Exercise material Start Marker

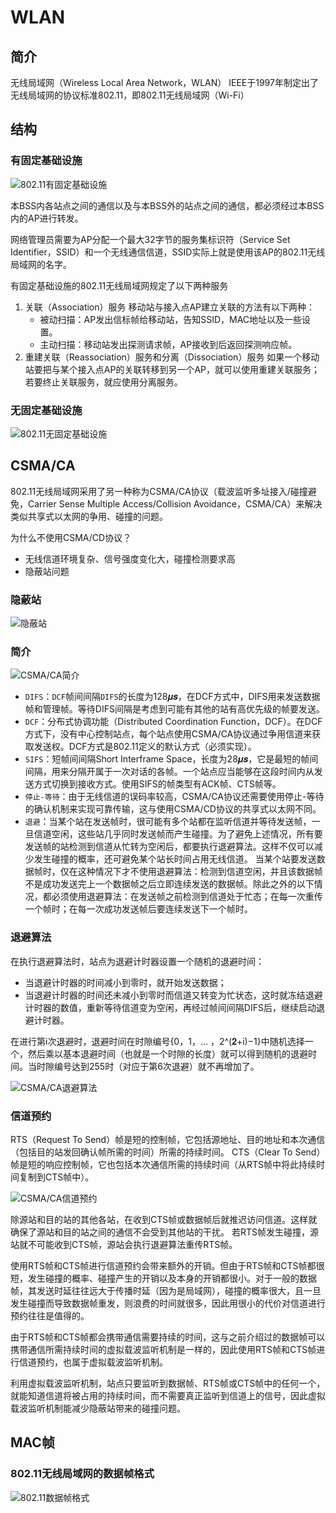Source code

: # WLAN

## 简介

无线局域网（Wireless Local Area Network，WLAN）
IEEE于1997年制定出了无线局域网的协议标准802.11，即802.11无线局域网（Wi-Fi）

## 结构

### 有固定基础设施

![802.11有固定基础设施](图片/WLAN-802.11-有固定基础设施-架构.png)

本BSS内各站点之间的通信以及与本BSS外的站点之间的通信，都必须经过本BSS内的AP进行转发。

网络管理员需要为AP分配一个最大32字节的服务集标识符（Service Set Identifier，SSID）和一个无线通信信道，SSID实际上就是使用该AP的802.11无线局域网的名字。

有固定基础设施的802.11无线局域网规定了以下两种服务

1. 关联（Association）服务
移动站与接入点AP建立关联的方法有以下两种：
   * 被动扫描：AP发出信标帧给移动站，告知SSID，MAC地址以及一些设置。
   * 主动扫描：移动站发出探测请求帧，AP接收到后返回探测响应帧。
2. 重建关联（Reassociation）服务和分离（Dissociation）服务
如果一个移动站要把与某个接入点AP的关联转移到另一个AP，就可以使用重建关联服务；若要终止关联服务，就应使用分离服务。

### 无固定基础设施

![802.11无固定基础设施](图片/WLAN-802.11-无固定基础设施-架构.png)

## CSMA/CA

802.11无线局域网采用了另一种称为CSMA/CA协议（载波监听多址接入/碰撞避免，Carrier Sense Multiple Access/Collision Avoidance，CSMA/CA）来解决类似共享式以太网的争用、碰撞的问题。

为什么不使用CSMA/CD协议？

* 无线信道环境复杂、信号强度变化大，碰撞检测要求高
* 隐蔽站问题

### 隐蔽站

![隐蔽站](图片/WLAN-隐蔽站.png)

### 简介

![CSMA/CA简介](图片/WLAN-CSMACA-简介.png)

* `DIFS`：`DCF`帧间间隔`DIFS`的长度为128𝝁𝒔，在DCF方式中，DIFS用来发送数据帧和管理帧。等待DIFS间隔是考虑到可能有其他的站有高优先级的帧要发送。
* `DCF`：分布式协调功能（Distributed Coordination Function，DCF）。在DCF方式下，没有中心控制站点，每个站点使用CSMA/CA协议通过争用信道来获取发送权。DCF方式是802.11定义的默认方式（必须实现）。
* `SIFS`：短帧间间隔Short Interframe Space，长度为28𝝁𝒔，它是最短的帧间间隔，用来分隔开属于一次对话的各帧。一个站点应当能够在这段时间内从发送方式切换到接收方式。使用SIFS的帧类型有ACK帧、CTS帧等。
* `停止-等待`：由于无线信道的误码率较高，CSMA/CA协议还需要使用停止-等待的确认机制来实现可靠传输，这与使用CSMA/CD协议的共享式以太网不同。
* `退避`：当某个站在发送帧时，很可能有多个站都在监听信道并等待发送帧，一旦信道空闲，这些站几乎同时发送帧而产生碰撞。为了避免上述情况，所有要发送帧的站检测到信道从忙转为空闲后，都要执行退避算法。这样不仅可以减少发生碰撞的概率，还可避免某个站长时间占用无线信道。
当某个站要发送数据帧时，仅在这种情况下才不使用退避算法：检测到信道空闲，并且该数据帧不是成功发送完上一个数据帧之后立即连续发送的数据帧。除此之外的以下情况，都必须使用退避算法：在发送帧之前检测到信道处于忙态；在每一次重传一个帧时；在每一次成功发送帧后要连续发送下一个帧时。

### 退避算法

在执行退避算法时，站点为退避计时器设置一个随机的退避时间：

* 当退避计时器的时间减小到零时，就开始发送数据；
* 当退避计时器的时间还未减小到零时而信道又转变为忙状态，这时就冻结退避计时器的数值，重新等待信道变为空闲，再经过帧间间隔DIFS后，继续启动退避计时器。

在进行第i次退避时，退避时间在时隙编号{0，1，… ，2^(𝟐+i)−1}中随机选择一个，然后乘以基本退避时间（也就是一个时隙的长度）就可以得到随机的退避时间。当时隙编号达到255时（对应于第6次退避）就不再增加了。

![CSMA/CA退避算法](图片/WLAN-CSMACA-退避算法.png)

### 信道预约

RTS（Request To Send）帧是短的控制帧，它包括源地址、目的地址和本次通信（包括目的站发回确认帧所需的时间）所需的持续时间。
CTS（Clear To Send）帧是短的响应控制帧，它也包括本次通信所需的持续时间（从RTS帧中将此持续时间复制到CTS帧中）。

![CSMA/CA信道预约](图片/WLAN-CSMACA-信道预约.png)

除源站和目的站的其他各站，在收到CTS帧或数据帧后就推迟访问信道。这样就确保了源站和目的站之间的通信不会受到其他站的干扰。
若RTS帧发生碰撞，源站就不可能收到CTS帧，源站会执行退避算法重传RTS帧。

使用RTS帧和CTS帧进行信道预约会带来额外的开销。但由于RTS帧和CTS帧都很短，发生碰撞的概率、碰撞产生的开销以及本身的开销都很小。对于一般的数据帧，其发送时延往往远大于传播时延（因为是局域网），碰撞的概率很大，且一旦发生碰撞而导致数据帧重发，则浪费的时间就很多，因此用很小的代价对信道进行预约往往是值得的。

由于RTS帧和CTS帧都会携带通信需要持续的时间，这与之前介绍过的数据帧可以携带通信所需持续时间的虚拟载波监听机制是一样的，因此使用RTS帧和CTS帧进行信道预约，也属于虚拟载波监听机制。

利用虚拟载波监听机制，站点只要监听到数据帧、RTS帧或CTS帧中的任何一个，就能知道信道将被占用的持续时间，而不需要真正监听到信道上的信号，因此虚拟载波监听机制能减少隐蔽站带来的碰撞问题。

## MAC帧

### 802.11无线局域网的数据帧格式

![802.11数据帧格式](图片/WLAN-802.11-数据帧格式.png)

Exercise material End Marker

### Exercise description
Print every record above exactly, with no pictures.

### Finished task
Source code

: # WLAN

## 简介

无线局域网（Wireless Local Area Network，WLAN）
IEEE于1997年制定出了无线局域网的协议标准802.11，即802.11无线局域网（Wi-Fi）

## 结构

### 有固定基础设施

![802.11有固定基础设施](图片/WLAN-802.11-有固定基础设施-架构.png)

本BSS内各站点之间的通信以及与本BSS外的站点之间的通信，都必须经过本BSS内的AP进行转发。

网络管理员需要为AP分配一个最大32字节的服务集标识符（Service Set Identifier，SSID）和一个无线通信信道，SSID实际上就是使用该AP的802.11无线局域网的名字。

有固定基础设施的802.11无线局域网规定了以下两种服务

1. 关联（Association）服务
移动站与接入点AP建立关联的方法有以下两种：
   * 被动扫描：AP发出信标帧给移动站，告知SSID，MAC地址以及一些设置。
   * 主动扫描：移动站发出探测请求帧，AP接收到后返回探测响应帧。
2. 重建关联（Reassociation）服务和分离（Dissociation）服务
如果一个移动站要把与某个接入点AP的关联转移到另一个AP，就可以使用重建关联服务；若要终止关联服务，就应使用分离服务。

### 无固定基础设施

![802.11无固定基础设施](图片/WLAN-802.11-无固定基础设施-架构.png)

## CSMA/CA

802.11无线局域网采用了另一种称为CSMA/CA协议（载波监听多址接入/碰撞避免，Carrier Sense Multiple Access/Collision Avoidance，CSMA/CA）来解决类似共享式以太网的争用、碰撞的问题。

为什么不使用CSMA/CD协议？

* 无线信道环境复杂、信号强度变化大，碰撞检测要求高
* 隐蔽站问题

### 隐蔽站

![隐蔽站](图片/WLAN-隐蔽站.png)

### 简介

![CSMA/CA简介](图片/WLAN-CSMACA-简介.png)

* `DIFS`：`DCF`帧间间隔`DIFS`的长度为128𝝁𝒔，在DCF方式中，DIFS用来发送数据帧和管理帧。等待DIFS间隔是考虑到可能有其他的站有高优先级的帧要发送。
* `DCF`：分布式协调功能（Distributed Coordination Function，DCF）。在DCF方式下，没有中心控制站点，每个站点使用CSMA/CA协议通过争用信道来获取发送权。DCF方式是802.11定义的默认方式（必须实现）。
* `SIFS`：短帧间间隔Short Interframe Space，长度为28𝝁𝒔，它是最短的帧间间隔，用来分隔开属于一次对话的各帧。一个站点应当能够在这段时间内从发送方式切换到接收方式。使用SIFS的帧类型有ACK帧、CTS帧等。
* `停止-等待`：由于无线信道的误码率较高，CSMA/CA协议还需要使用停止-等待的确认机制来实现可靠传输，这与使用CSMA/CD协议的共享式以太网不同。
* `退避`：当某个站在发送帧时，很可能有多个站都在监听信道并等待发送帧，一旦信道空闲，这些站几乎同时发送帧而产生碰撞。为了避免上述情况，所有要发送帧的站检测到信道从忙转为空闲后，都要执行退避算法。这样不仅可以减少发生碰撞的概率，还可避免某个站长时间占用无线信道。
当某个站要发送数据帧时，仅在这种情况下才不使用退避算法：检测到信道空闲，并且该数据帧不是成功发送完上一个数据帧之后立即连续发送的数据帧。除此之外的以下情况，都必须使用退避算法：在发送帧之前检测到信道处于忙态；在每一次重传一个帧时；在每一次成功发送帧后要连续发送下一个帧时。

### 退避算法

在执行退避算法时，站点为退避计时器设置一个随机的退避时间：

* 当退避计时器的时间减小到零时，就开始发送数据；
* 当退避计时器的时间还未减小到零时而信道又转变为忙状态，这时就冻结退避计时器的数值，重新等待信道变为空闲，再经过帧间间隔DIFS后，继续启动退避计时器。

在进行第i次退避时，退避时间在时隙编号{0，1，… ，2^(𝟐+i)−1}中随机选择一个，然后乘以基本退避时间（也就是一个时隙的长度）就可以得到随机的退避时间。当时隙编号达到255时（对应于第6次退避）就不再增加了。

![CSMA/CA退避算法](图片/WLAN-CSMACA-退避算法.png)

### 信道预约

RTS（Request To Send）帧是短的控制帧，它包括源地址、目的地址和本次通信（包括目的站发回确认帧所需的时间）所需的持续时间。
CTS（Clear To Send）帧是短的响应控制帧，它也包括本次通信所需的持续时间（从RTS帧中将此持续时间复制到CTS帧中）。

![CSMA/CA信道预约](图片/WLAN-CSMACA-信道预约.png)

除源站和目的站的其他各站，在收到CTS帧或数据帧后就推迟访问信道。这样就确保了源站和目的站之间的通信不会受到其他站的干扰。
若RTS帧发生碰撞，源站就不可能收到CTS帧，源站会执行退避算法重传RTS帧。

使用RTS帧和CTS帧进行信道预约会带来额外的开销。但由于RTS帧和CTS帧都很短，发生碰撞的概率、碰撞产生的开销以及本身的开销都很小。对于一般的数据帧，其发送时延往往远大于传播时延（因为是局域网），碰撞的概率很大，且一旦发生碰撞而导致数据帧重发，则浪费的时间就很多，因此用很小的代价对信道进行预约往往是值得的。

由于RTS帧和CTS帧都会携带通信需要持续的时间，这与之前介绍过的数据帧可以携带通信所需持续时间的虚拟载波监听机制是一样的，因此使用RTS帧和CTS帧进行信道预约，也属于虚拟载波监听机制。

利用虚拟载波监听机制，站点只要监听到数据帧、RTS帧或CTS帧中的任何一个，就能知道信道将被占用的持续时间，而不需要真正监听到信道上的信号，因此虚拟载波监听机制能减少隐蔽站带来的碰撞问题。

## MAC帧

### 802.11无线局域网的数据帧格式

![802.11数据帧格式](图片/WLAN-802.11-数据帧格式.png)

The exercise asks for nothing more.